==== Task data ====

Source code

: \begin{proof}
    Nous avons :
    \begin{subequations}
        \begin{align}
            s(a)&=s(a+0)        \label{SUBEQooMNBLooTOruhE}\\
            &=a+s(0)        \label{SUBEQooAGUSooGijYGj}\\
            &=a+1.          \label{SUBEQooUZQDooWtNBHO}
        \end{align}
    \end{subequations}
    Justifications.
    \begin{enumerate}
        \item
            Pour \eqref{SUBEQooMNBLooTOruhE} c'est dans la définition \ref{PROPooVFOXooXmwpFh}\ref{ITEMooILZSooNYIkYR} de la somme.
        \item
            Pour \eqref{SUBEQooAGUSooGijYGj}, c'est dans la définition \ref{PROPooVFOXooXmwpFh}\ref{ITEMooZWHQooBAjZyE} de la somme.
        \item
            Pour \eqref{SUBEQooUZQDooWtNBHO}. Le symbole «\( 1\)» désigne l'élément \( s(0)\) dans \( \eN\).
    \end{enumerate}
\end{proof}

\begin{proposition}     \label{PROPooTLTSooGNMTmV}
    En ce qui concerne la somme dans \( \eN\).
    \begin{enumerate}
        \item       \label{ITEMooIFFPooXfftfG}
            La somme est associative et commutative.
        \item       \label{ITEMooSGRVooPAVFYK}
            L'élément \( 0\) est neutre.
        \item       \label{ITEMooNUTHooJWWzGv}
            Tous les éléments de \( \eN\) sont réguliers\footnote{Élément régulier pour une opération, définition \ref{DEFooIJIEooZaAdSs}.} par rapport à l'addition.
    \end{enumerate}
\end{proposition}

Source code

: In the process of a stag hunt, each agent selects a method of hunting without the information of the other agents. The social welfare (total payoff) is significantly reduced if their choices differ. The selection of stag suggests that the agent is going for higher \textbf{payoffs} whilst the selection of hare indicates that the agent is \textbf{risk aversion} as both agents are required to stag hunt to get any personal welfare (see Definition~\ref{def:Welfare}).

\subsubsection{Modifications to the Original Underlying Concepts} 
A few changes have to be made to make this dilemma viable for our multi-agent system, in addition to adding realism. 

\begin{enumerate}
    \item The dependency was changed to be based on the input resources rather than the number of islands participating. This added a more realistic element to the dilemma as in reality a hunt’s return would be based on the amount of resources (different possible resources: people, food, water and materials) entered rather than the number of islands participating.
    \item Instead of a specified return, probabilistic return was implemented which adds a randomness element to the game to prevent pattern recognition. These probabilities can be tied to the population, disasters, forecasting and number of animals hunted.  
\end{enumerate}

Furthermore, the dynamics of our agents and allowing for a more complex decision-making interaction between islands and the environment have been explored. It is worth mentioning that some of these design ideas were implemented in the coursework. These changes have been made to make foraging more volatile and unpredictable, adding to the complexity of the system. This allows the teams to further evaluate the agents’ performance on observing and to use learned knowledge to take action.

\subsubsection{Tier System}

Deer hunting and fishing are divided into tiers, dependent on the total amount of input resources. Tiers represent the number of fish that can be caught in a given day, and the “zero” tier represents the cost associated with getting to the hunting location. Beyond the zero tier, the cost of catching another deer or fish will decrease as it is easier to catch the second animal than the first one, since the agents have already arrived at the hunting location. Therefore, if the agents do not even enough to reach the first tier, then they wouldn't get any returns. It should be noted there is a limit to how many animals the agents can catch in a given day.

====

**Task requirements**.
All records are to be printed again, exactly and completely.

**Written solution**.
Source code

: \begin{proof}
    Nous avons :
    \begin{subequations}
        \begin{align}
            s(a)&=s(a+0)        \label{SUBEQooMNBLooTOruhE}\\
            &=a+s(0)        \label{SUBEQooAGUSooGijYGj}\\
            &=a+1.          \label{SUBEQooUZQDooWtNBHO}
        \end{align}
    \end{subequations}
    Justifications.
    \begin{enumerate}
        \item
            Pour \eqref{SUBEQooMNBLooTOruhE} c'est dans la définition \ref{PROPooVFOXooXmwpFh}\ref{ITEMooILZSooNYIkYR} de la somme.
        \item
            Pour \eqref{SUBEQooAGUSooGijYGj}, c'est dans la définition \ref{PROPooVFOXooXmwpFh}\ref{ITEMooZWHQooBAjZyE} de la somme.
        \item
            Pour \eqref{SUBEQooUZQDooWtNBHO}. Le symbole «\( 1\)» désigne l'élément \( s(0)\) dans \( \eN\).
    \end{enumerate}
\end{proof}

\begin{proposition}     \label{PROPooTLTSooGNMTmV}
    En ce qui concerne la somme dans \( \eN\).
    \begin{enumerate}
        \item       \label{ITEMooIFFPooXfftfG}
            La somme est associative et commutative.
        \item       \label{ITEMooSGRVooPAVFYK}
            L'élément \( 0\) est neutre.
        \item       \label{ITEMooNUTHooJWWzGv}
            Tous les éléments de \( \eN\) sont réguliers\footnote{Élément régulier pour une opération, définition \ref{DEFooIJIEooZaAdSs}.} par rapport à l'addition.
    \end{enumerate}
\end{proposition}

Source code

: In the process of a stag hunt, each agent selects a method of hunting without the information of the other agents. The social welfare (total payoff) is significantly reduced if their choices differ. The selection of stag suggests that the agent is going for higher \textbf{payoffs} whilst the selection of hare indicates that the agent is \textbf{risk aversion} as both agents are required to stag hunt to get any personal welfare (see Definition~\ref{def:Welfare}).

\subsubsection{Modifications to the Original Underlying Concepts} 
A few changes have to be made to make this dilemma viable for our multi-agent system, in addition to adding realism. 

\begin{enumerate}
    \item The dependency was changed to be based on the input resources rather than the number of islands participating. This added a more realistic element to the dilemma as in reality a hunt’s return would be based on the amount of resources (different possible resources: people, food, water and materials) entered rather than the number of islands participating.
    \item Instead of a specified return, probabilistic return was implemented which adds a randomness element to the game to prevent pattern recognition. These probabilities can be tied to the population, disasters, forecasting and number of animals hunted.  
\end{enumerate}

Furthermore, the dynamics of our agents and allowing for a more complex decision-making interaction between islands and the environment have been explored. It is worth mentioning that some of these design ideas were implemented in the coursework. These changes have been made to make foraging more volatile and unpredictable, adding to the complexity of the system. This allows the teams to further evaluate the agents’ performance on observing and to use learned knowledge to take action.

\subsubsection{Tier System}

Deer hunting and fishing are divided into tiers, dependent on the total amount of input resources. Tiers represent the number of fish that can be caught in a given day, and the “zero” tier represents the cost associated with getting to the hunting location. Beyond the zero tier, the cost of catching another deer or fish will decrease as it is easier to catch the second animal than the first one, since the agents have already arrived at the hunting location. Therefore, if the agents do not even enough to reach the first tier, then they wouldn't get any returns. It should be noted there is a limit to how many animals the agents can catch in a given day.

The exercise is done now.